-- THE DATA --
+ + + +
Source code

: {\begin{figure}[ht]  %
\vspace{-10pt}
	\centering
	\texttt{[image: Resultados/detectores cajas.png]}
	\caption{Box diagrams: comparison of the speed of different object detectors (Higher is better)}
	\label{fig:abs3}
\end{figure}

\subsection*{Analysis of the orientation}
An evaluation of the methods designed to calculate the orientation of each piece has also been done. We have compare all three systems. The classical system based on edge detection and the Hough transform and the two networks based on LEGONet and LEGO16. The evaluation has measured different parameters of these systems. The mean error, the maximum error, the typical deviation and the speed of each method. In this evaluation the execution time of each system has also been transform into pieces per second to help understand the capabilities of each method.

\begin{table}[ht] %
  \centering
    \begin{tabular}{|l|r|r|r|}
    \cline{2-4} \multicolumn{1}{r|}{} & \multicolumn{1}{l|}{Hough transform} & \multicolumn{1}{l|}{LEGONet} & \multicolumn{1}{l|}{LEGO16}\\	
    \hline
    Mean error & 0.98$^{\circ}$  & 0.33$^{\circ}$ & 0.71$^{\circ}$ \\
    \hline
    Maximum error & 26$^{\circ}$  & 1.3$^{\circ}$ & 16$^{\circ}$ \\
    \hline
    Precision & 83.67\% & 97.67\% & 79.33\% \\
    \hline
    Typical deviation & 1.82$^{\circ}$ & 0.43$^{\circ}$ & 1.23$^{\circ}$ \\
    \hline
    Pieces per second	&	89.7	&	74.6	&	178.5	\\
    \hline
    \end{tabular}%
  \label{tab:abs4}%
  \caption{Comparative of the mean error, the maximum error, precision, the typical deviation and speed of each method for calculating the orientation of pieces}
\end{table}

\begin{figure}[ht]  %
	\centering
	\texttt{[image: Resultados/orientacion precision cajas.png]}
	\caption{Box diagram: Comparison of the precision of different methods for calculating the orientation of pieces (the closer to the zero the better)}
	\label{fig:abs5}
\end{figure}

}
+ + + +
-- TASK --
Each line above that has the word "better" should be copied.

-- EXERCISE ANSWER --
	\caption{Box diagrams: comparison of the speed of different object detectors (Higher is better)}
	\caption{Box diagram: Comparison of the precision of different methods for calculating the orientation of pieces (the closer to the zero the better)}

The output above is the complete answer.